RE: Re: Nutch SolrIndex command not adding documents

Posted by Markus Jelsma <ma...@buyways.nl>.

Hi,

It makes no sense indeed. But check your solrindex-mapping.xml in the Nutch configuration directory, it might copy the field. Also, check your schema.xml in the Solr configuration for it might do the same.

To make it a bit more complicated, don't you have some deduplication mechanism somewhere? It can prevent any additions to the index if you didn't properly configure it, such as a recurring field value as a source for the signature.

And, what Nutch and Solr versions are you using?

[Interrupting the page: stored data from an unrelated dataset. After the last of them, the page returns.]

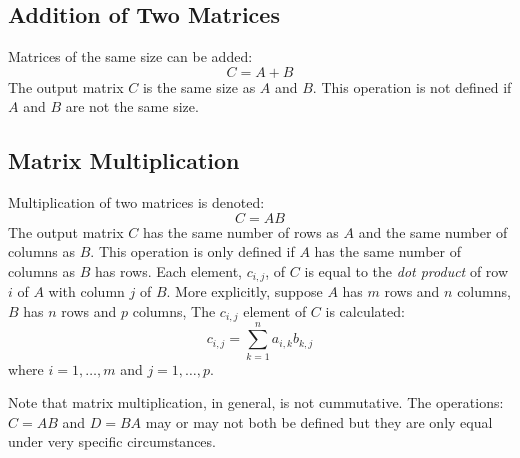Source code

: \subsection{Addition of Two Matrices}
Matrices of the same size can be added:
\begin{equation*}
C = A + B
\end{equation*}
The output matrix $C$ is the same size as $A$ and $B$.  This operation is not defined if $A$ and $B$ are not the same size.

\subsection{Matrix Multiplication}
Multiplication of two matrices is denoted:
\begin{equation*}
C = AB
\end{equation*}
The output matrix $C$ has the same number of rows as $A$ and the same number of columns as $B$.  This operation is only defined if $A$ has the same number of columns as $B$ has rows.  Each element, $c_{i,j}$, of $C$ is equal to the \emph{dot product} of row $i$ of $A$ with column $j$ of $B$.  More explicitly, suppose $A$ has $m$ rows and $n$ columns, $B$ has $n$ rows and $p$ columns, The $c_{i,j}$ element of $C$ is calculated:
\begin{equation*}
c_{i,j} = \sum\limits_{k=1}^{n} a_{i,k}b_{k,j}
\end{equation*}
where $i=1,\dots,m$ and $j=1,\dots,p$.

Note that matrix multiplication, in general, is not cummutative.  The operations: $C = AB$ and $D=BA$ may or may not both be defined but they are only equal under very specific circumstances.

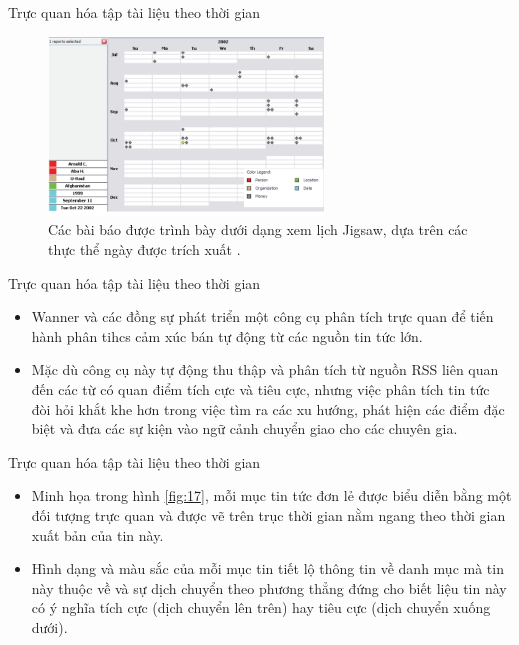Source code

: \documentclass[10pt]{beamer}
\theoremstyle{remark}
\theoremstyle{definition}
\begin{document}
\begin{frame}{Trực quan hóa tập tài liệu theo thời gian}
	\begin{figure}[h!]
        \centering
        \includegraphics[width=0.65\textwidth]{16.png}
        \caption{Các bài báo được trình bày dưới dạng xem lịch Jigsaw, dựa trên các thực thể ngày được trích xuất \cite{155}.}
        \label{fig:16}
    \end{figure}
\end{frame}

\begin{frame}{Trực quan hóa tập tài liệu theo thời gian}
	\begin{itemize}
		\item Wanner và các đồng sự phát triển một công cụ phân tích trực quan để tiến hành phân tihcs cảm xúc bán tự động từ các nguồn tin tức lớn.
		\item Mặc dù công cụ này tự động thu thập và phân tích từ nguồn RSS liên quan đến các từ có quan điểm tích cực và tiêu cực, nhưng việc phân tích tin tức đòi hỏi khắt khe hơn trong việc tìm ra các xu hướng, phát hiện các điểm đặc biệt và đưa các sự kiện vào ngữ cảnh chuyển giao cho các chuyên gia.
	\end{itemize}
\end{frame}

\begin{frame}{Trực quan hóa tập tài liệu theo thời gian}
	\begin{itemize}
		\item Minh họa trong hình \ref{fig:17}, mỗi mục tin tức đơn lẻ được biểu diễn bằng một đối tượng trực quan và được vẽ trên trục thời gian nằm ngang theo thời gian xuất bản của tin này.
		\item Hình dạng và màu sắc của mỗi mục tin tiết lộ thông tin về danh mục mà tin này thuộc về và sự dịch chuyển theo phương thẳng đứng cho biết liệu tin này có ý nghĩa tích cực (dịch chuyển lên trên) hay tiêu cực (dịch chuyển xuống dưới).
	\end{itemize}
\end{frame}
\end{document}
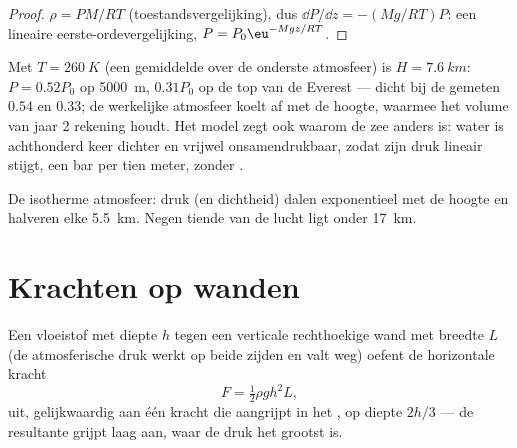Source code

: \begin{proof}
$\rho = PM/RT$ (toestandsvergelijking), dus $\dd P/\dd z = -(Mg/RT)P$: een
lineaire eerste-ordevergelijking, $P = P_0\eu^{-Mgz/RT}$.
\end{proof}

\begin{example}\label{ex:b1:fluid-statics:altitude}
Met $T = \qty{260}{K}$ (een gemiddelde over de onderste atmosfeer) is $H =
\qty{7.6}{km}$: $P = 0.52P_0$ op \qty{5000}{m}, $0.31P_0$ op de top van de
Everest --- dicht bij de gemeten $0.54$ en $0.33$; de werkelijke atmosfeer
koelt af met de hoogte, waarmee het volume van jaar 2 rekening houdt. Het
model zegt ook waarom de zee anders is: water is achthonderd keer
dichter en vrijwel onsamendrukbaar, zodat zijn druk lineair stijgt, een bar
per tien meter, zonder .
\end{example}

\begin{omfigure}

{\small De isotherme atmosfeer: druk (en dichtheid) dalen
exponentieel met de hoogte en halveren elke \qty{5.5}{km}. Negen tiende van
de lucht ligt onder \qty{17}{km}.}
\end{omfigure}

\section{Krachten op wanden}

\begin{proposition}\label{prop:b1:fluid-statics:wall}
Een vloeistof met diepte $h$ tegen een verticale rechthoekige wand met breedte $L$
(de atmosferische druk werkt op beide zijden en valt weg) oefent de
horizontale kracht
\[
F = \tfrac12\rho gh^2L ,
\]
uit, gelijkwaardig aan één kracht die aangrijpt in het \emph{},
op diepte $2h/3$ --- de resultante grijpt laag aan, waar de druk het
grootst is.
\end{proposition}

I have had multiple setups with Nutch 1.0, 1.1 and trunk and Solr 1.4 and 1.4.1 but never came across your error for the title field, some shipped Nutch configurations did actually mess up the url and id fields in the Solr index, which are not multi valued.

Cheers,

-----Original message-----
From: Max Lynch <ih...@gmail.com>
Sent: Mon 02-08-2010 18:32
To: user@nutch.apache.org; 
Subject: Re: Nutch SolrIndex command not adding documents

So, I figured out the log debugging stuff (just had to modify some stuff in
log4j.properties), and I've found the source of my solrindex errors.  First
of all, many dates in my index fail to parse properly in
MoreIndexingFilter.java, so I added another date format of the type "EEE MMM
dd HH:mm:ss zzz yyyy" which I will make a bug tracker entry and a patch for.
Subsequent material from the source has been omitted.